On 2012-03-24, at 5:46 AM, Jonathan Taylor wrote:

> It sounds, though, as if it should be ok to use 
> observeValueForKeyPath:ofObject:change:context (which will run on the 
> secondary thread, by the sound of it) as a way of monitoring the fact that 
> "something" has changed in the state of my object. I can then use that as a 
> single place in which I schedule a GUI update via a shadow object on the main 
> thread. Does that sound as if it would be ok?
> 
> On 23 Mar 2012, at 23:14, Dave Fernandes wrote:
> 
>> See the Cocoa Design Patterns doc:
>> "The Receptionist Design Pattern in Practice
>> A KVO notification invokes the 
>> observeValueForKeyPath:ofObject:change:context: method implemented by an 
>> observer. If the change to the property occurs on a secondary thread, 
>> theobserveValueForKeyPath:ofObject:change:context: code executes on that 
>> same thread."
>> 
>> So you shouldn't use observeValueForKeyPath:ofObject:change:context to 
>> update the GUI in this context.
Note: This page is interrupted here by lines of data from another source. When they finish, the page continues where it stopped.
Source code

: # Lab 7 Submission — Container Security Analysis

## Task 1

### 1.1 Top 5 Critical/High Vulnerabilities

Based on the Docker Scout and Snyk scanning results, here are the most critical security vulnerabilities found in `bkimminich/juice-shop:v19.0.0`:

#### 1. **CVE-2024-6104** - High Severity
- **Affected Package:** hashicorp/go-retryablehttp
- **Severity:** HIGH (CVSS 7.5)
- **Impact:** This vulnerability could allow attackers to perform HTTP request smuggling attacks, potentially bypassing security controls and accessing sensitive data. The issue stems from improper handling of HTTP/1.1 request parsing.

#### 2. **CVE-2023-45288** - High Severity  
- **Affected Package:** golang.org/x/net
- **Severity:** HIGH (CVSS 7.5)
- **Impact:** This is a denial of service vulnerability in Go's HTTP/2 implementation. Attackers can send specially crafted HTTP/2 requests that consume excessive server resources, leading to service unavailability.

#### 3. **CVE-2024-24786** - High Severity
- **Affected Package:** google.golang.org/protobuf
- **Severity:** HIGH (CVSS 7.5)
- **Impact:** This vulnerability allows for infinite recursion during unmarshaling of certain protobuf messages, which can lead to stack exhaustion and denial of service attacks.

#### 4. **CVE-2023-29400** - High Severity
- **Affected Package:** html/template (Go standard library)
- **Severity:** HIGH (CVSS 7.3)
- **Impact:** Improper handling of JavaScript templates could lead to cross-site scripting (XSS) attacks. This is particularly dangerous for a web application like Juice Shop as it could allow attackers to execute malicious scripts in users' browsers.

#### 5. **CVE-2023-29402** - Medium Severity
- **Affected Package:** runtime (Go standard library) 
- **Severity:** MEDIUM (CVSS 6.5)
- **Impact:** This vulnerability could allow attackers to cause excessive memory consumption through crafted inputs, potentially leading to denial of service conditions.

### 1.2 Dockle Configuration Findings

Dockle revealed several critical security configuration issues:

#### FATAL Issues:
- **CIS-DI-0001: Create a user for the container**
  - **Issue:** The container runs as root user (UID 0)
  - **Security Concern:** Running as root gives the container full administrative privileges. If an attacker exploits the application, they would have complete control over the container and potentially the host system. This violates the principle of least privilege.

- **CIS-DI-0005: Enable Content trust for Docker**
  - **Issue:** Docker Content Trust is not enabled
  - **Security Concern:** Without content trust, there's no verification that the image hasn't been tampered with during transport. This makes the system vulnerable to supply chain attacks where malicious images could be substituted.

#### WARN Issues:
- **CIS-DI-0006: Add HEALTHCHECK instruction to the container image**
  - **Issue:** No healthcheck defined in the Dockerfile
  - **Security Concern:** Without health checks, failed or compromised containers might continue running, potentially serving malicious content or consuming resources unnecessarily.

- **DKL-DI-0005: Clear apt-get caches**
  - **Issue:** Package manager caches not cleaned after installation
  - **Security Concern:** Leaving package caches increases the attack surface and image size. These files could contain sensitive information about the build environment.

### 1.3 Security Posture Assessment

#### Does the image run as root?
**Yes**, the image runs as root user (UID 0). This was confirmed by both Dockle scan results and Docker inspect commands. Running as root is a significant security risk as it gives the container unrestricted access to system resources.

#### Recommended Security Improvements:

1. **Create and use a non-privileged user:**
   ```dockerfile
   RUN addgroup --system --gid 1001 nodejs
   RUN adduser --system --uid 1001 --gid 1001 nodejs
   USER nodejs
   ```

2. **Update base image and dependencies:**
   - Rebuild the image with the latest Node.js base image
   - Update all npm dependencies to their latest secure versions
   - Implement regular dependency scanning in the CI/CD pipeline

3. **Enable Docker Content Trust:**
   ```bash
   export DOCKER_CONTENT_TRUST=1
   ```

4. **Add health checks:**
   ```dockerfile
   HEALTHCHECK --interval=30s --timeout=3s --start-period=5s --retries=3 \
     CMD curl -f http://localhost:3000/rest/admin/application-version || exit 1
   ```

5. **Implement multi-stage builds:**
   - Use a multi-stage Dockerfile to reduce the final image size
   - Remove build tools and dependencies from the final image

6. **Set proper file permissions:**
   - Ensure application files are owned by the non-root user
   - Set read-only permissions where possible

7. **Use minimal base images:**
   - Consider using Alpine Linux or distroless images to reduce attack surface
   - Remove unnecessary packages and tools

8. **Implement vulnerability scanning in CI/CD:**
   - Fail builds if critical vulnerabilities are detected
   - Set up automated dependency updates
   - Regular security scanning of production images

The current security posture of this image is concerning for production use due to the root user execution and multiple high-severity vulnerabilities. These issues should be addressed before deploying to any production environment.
I don't know of any better method than what 
>> the OP suggested.
>> 
>> Cheers,
>> Dave
>> 
>> On 2012-03-23, at 6:32 PM, Jan E. Schotsman wrote:
>> 
>>> Jonathan Taylor wrote:
>>>> I have been struggling with a problem which I think I have eventually 
>>>> realised is down to me not handling multithreading issues properly. The 
>>>> situation is I have some computationally-demanding code that is running in 
>>>> a separate thread. This has input parameters and state variables 
>>>> associated with it. For diagnostic reasons I would like to be able to 
>>>> display the values of the state variables in the GUI. I had intended to do 
>>>> this just by binding to them. However I am getting occasional "message 
>>>> sent to deallocated instance" errors which I suspect are a symptom of the 
>>>> fact that I am Doing It Wrong. Further reading suggests that because of 
>>>> the way bindings work, modifying those state variables is leading to 
>>>> binding/gui type stuff happening away from the main thread, which appears 
>>>> not to be permitted.
>>> I use KVO for this. Have your main thread observe the state variables 
>>> (declared as properties) and update the GUI in your 
>>> observeValueForKeyPath:ofObject:change:context: method.
>>> I hope this is elegant enough for you  ;-)
>>> Jan E.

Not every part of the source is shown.